Updated 11th December 2020

Your bike

The most popular choice of bike these days is a mountain bike. You really should buy one of these if you’re considering cycling in the forest. However, not all mountain bikes are the same, as can be seen by the amount of money serious MTBers will pay for a custom bike. If you are going to go off-road, however, there are some things worth checking:


Both front and rear wheels can have suspension and this will lessen the shock of hitting bumps and ruts in the ground. Less expensive bikes from high street outlets should be perfectly fine for forest roads.


It’s only when you go off-road and face a steep climb that you appreciate having a wide choice of gears. Bikes with 27 gears are common now and the more gears you have the better.


V brakes are fitted as standard and are fine for most situations but, if you’re considering tackling some serious downhill MTB routes, you will maybe want to look at disc brakes.

If in doubt, talk to a reputable dealer, let the dealer know exactly what you intend to do on your bike, and have their experts set up the bike and check things for you.

Safety gear

It may seem obvious, but make sure you have the right safety equipment.

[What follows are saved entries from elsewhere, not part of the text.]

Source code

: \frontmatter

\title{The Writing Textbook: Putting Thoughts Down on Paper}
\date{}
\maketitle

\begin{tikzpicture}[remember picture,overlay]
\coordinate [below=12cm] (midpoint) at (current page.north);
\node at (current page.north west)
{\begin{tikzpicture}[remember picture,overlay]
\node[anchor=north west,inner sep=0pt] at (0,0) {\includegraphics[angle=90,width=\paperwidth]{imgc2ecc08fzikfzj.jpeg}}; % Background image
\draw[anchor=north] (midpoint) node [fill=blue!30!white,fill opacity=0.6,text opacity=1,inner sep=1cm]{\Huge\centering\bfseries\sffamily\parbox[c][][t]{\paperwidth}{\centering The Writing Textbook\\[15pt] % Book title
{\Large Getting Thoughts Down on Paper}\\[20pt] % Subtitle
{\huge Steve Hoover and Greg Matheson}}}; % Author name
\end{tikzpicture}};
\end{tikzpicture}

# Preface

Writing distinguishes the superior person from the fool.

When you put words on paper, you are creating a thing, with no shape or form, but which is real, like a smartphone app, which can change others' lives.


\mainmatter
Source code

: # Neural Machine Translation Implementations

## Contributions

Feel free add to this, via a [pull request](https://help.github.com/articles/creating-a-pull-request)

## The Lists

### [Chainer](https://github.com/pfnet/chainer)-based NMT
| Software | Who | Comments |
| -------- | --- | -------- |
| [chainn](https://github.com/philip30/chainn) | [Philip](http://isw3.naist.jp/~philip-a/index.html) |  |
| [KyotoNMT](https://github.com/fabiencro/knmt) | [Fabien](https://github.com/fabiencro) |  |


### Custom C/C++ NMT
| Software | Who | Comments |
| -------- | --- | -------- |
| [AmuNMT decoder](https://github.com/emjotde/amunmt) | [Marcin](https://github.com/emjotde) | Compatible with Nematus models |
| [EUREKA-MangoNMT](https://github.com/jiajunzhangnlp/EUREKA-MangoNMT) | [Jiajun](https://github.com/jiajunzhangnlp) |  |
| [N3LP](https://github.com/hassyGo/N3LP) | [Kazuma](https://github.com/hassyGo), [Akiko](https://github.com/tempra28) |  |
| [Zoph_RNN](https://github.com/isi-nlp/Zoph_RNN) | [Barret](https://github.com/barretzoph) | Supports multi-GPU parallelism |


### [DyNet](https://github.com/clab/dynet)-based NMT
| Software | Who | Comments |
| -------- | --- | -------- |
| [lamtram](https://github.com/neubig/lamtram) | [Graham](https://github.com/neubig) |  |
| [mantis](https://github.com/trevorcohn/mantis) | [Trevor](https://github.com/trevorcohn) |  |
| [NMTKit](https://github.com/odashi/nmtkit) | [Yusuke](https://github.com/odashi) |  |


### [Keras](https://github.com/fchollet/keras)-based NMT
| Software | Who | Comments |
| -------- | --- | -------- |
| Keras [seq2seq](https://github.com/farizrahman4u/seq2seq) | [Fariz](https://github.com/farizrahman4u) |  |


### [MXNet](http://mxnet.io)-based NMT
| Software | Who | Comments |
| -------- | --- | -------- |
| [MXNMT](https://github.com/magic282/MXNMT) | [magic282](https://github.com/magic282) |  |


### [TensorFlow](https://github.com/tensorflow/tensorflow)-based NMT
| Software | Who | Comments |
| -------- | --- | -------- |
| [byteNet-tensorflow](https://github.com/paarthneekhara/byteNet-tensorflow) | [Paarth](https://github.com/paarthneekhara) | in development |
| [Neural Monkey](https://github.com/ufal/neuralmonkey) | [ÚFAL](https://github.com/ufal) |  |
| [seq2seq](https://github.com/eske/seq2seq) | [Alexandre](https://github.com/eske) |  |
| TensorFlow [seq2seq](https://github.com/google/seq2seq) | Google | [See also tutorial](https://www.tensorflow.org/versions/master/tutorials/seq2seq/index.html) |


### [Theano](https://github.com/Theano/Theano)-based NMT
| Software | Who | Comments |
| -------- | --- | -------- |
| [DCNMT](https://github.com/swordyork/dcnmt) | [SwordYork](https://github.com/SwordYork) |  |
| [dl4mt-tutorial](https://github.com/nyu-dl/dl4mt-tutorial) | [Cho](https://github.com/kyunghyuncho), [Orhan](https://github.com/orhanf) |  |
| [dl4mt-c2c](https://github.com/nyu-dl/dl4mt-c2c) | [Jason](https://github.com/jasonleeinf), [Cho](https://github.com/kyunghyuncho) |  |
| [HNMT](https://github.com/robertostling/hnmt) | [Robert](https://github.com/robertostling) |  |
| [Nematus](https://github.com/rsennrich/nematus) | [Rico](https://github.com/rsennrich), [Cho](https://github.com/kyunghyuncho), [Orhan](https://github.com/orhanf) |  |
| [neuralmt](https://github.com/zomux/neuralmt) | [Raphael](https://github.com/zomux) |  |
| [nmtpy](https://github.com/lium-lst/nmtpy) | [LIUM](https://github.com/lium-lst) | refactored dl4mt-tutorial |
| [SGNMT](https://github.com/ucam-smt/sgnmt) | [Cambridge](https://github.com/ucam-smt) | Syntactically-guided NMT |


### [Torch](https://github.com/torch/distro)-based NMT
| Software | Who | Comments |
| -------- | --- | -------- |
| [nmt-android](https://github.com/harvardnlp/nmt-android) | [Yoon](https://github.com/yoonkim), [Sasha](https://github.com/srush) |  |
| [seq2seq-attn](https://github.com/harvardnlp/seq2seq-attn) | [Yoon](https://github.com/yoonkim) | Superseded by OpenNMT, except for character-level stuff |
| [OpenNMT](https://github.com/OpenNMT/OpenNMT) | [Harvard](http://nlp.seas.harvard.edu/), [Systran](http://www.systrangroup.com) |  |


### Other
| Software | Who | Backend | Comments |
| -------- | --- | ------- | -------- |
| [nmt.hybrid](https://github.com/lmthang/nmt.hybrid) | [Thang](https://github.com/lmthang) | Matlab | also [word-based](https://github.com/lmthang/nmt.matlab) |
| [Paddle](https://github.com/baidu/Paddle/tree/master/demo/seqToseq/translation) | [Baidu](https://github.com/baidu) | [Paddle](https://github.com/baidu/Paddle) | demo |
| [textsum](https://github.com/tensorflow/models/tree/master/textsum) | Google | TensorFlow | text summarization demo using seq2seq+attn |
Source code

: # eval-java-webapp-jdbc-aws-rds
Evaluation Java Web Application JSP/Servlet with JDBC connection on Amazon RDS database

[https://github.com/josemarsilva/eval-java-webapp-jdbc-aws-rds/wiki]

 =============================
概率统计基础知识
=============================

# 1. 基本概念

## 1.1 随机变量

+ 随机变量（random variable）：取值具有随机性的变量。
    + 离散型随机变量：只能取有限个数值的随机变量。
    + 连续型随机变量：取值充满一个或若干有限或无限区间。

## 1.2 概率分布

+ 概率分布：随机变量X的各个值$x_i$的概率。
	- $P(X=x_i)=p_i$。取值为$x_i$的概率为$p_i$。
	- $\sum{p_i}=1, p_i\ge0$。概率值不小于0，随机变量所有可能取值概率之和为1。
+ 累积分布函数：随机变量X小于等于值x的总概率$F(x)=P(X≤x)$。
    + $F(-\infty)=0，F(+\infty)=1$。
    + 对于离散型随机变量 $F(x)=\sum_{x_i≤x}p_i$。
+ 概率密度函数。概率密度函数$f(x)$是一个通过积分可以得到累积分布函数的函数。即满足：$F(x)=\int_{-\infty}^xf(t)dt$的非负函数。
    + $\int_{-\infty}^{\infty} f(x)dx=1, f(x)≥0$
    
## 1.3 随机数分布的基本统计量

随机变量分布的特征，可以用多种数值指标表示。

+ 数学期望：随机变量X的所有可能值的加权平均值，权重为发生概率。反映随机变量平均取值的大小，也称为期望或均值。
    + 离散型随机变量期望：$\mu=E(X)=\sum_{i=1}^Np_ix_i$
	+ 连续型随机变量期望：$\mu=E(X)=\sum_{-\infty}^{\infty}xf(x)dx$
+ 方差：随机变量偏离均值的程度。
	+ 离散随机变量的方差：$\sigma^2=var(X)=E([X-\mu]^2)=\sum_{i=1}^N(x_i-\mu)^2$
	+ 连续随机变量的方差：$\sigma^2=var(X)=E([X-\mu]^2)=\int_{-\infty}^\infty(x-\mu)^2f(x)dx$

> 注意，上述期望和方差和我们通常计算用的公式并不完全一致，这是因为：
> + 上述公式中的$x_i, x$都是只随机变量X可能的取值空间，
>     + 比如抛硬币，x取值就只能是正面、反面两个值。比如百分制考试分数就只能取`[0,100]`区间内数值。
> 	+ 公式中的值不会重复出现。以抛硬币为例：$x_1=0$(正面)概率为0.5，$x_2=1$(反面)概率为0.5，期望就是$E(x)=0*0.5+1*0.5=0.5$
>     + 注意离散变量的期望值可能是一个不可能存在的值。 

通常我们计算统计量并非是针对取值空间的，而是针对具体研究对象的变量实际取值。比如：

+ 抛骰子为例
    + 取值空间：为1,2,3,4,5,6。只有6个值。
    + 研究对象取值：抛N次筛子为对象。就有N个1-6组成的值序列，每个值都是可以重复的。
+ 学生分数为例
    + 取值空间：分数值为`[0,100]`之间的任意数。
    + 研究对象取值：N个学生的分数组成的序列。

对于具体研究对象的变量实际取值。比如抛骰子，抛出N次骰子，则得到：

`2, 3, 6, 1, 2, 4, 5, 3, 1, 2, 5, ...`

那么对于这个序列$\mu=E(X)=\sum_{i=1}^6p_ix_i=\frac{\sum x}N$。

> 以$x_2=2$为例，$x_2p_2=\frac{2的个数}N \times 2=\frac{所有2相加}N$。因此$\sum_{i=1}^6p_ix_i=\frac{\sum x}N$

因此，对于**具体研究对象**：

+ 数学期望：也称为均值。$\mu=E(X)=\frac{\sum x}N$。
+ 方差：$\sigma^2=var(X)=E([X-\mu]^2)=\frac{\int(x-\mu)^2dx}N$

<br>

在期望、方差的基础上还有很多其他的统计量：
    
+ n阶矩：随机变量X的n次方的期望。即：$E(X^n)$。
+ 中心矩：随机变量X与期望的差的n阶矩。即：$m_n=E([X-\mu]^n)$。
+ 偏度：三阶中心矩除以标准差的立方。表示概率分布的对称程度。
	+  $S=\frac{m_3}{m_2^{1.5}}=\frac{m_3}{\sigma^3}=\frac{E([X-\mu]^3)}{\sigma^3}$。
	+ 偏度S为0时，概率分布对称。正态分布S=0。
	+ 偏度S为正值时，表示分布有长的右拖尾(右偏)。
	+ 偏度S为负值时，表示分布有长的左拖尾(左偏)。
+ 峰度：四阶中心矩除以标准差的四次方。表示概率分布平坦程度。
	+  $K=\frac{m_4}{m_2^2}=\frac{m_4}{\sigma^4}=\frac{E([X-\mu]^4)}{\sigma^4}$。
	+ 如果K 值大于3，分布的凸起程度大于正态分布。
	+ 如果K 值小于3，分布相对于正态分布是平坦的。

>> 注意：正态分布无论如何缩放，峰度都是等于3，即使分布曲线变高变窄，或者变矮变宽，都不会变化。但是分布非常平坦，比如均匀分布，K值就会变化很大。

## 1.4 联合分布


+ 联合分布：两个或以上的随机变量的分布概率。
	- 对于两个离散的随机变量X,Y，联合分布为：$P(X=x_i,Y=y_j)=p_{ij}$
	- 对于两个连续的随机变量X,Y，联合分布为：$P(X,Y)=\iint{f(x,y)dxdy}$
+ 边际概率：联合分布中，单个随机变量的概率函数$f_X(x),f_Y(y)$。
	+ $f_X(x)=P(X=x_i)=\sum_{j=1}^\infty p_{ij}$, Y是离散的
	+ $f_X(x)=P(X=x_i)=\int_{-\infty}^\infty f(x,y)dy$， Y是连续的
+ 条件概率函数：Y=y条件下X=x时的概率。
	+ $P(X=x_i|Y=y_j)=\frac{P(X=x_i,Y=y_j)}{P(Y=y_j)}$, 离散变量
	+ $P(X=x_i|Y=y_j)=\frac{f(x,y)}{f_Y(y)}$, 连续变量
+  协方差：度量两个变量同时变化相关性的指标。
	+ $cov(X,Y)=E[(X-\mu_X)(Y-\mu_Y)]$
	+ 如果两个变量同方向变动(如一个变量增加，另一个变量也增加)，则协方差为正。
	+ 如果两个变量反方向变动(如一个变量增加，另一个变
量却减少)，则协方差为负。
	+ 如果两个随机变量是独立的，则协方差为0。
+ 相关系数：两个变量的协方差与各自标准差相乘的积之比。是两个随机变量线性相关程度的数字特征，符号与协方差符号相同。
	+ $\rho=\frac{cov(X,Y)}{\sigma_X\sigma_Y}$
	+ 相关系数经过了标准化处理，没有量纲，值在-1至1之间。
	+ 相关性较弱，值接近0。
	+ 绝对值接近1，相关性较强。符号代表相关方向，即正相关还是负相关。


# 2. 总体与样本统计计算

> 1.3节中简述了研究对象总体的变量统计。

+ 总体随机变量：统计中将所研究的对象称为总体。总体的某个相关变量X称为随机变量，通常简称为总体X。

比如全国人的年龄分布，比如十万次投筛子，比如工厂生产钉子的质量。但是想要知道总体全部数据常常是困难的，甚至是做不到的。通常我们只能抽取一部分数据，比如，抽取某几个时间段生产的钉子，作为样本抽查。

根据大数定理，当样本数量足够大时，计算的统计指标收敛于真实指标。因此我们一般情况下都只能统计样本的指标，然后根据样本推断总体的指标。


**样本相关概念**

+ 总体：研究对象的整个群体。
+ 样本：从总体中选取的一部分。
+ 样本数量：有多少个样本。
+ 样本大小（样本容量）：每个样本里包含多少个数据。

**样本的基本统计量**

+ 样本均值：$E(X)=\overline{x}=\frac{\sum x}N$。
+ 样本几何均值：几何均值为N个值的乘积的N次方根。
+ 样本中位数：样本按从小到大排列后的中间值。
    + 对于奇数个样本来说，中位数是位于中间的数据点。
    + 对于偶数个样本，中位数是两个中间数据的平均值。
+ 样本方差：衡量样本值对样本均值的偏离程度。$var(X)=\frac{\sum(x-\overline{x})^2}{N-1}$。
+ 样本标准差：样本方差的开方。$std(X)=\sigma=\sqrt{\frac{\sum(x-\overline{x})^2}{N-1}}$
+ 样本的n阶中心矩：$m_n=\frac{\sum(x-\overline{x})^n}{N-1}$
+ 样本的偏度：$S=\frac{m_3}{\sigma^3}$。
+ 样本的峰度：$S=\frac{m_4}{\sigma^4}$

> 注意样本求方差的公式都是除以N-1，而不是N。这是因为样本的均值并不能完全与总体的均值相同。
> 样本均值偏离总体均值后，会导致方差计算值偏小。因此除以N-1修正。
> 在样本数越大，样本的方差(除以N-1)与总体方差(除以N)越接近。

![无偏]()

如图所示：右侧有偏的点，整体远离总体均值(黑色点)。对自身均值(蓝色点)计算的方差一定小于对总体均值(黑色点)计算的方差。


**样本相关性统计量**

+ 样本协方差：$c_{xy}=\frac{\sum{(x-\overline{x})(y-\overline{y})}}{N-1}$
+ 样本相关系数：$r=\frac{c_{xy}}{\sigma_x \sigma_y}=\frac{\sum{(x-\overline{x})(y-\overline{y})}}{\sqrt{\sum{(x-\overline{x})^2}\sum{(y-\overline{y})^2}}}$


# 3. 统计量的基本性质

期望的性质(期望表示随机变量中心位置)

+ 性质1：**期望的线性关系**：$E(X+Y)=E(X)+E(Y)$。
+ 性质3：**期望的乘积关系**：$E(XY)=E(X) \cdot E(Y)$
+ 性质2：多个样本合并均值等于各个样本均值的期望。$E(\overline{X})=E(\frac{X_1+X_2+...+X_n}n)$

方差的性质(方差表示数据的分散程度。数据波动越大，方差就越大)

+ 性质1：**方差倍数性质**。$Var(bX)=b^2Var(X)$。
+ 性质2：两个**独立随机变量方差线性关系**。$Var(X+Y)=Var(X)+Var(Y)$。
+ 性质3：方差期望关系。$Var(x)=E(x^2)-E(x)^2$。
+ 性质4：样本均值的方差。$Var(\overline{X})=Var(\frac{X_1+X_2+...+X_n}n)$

A good helmet is essential and it must fit properly. Again, if you are not sure what this entails, talk to your dealer. Also, don’t use the same helmet for years on end as the strength of the material lessens with age. And never wear a cracked or damaged helmet.


Protect your hands as well. Most people fall off their bike at some point and instinct tells you to put out your hands! You might also want to consider elbow, knee and shin protectors for challenging trails with fast descents.

Take care

Take care when you are out on your bike. If you intend to go out in the hills or on a long ride consider the following:

  • let someone know where you are going and how long you expect to be out;
  • take a mobile phone with you;
  • take a first aid kit and some spares, for example a puncture repair kit;
  • ride with a friend or in a group;
  • take some food and drink with you;
  • check the weather;
  • dress appropriately. Casual clothes may be fine for family cycling but regular MTBers can buy clothing designed for cycling which is more comfortable and gives more protection; and
  • check routes, jumps and technical sections before you ride them - both you and your bike should be up to the task!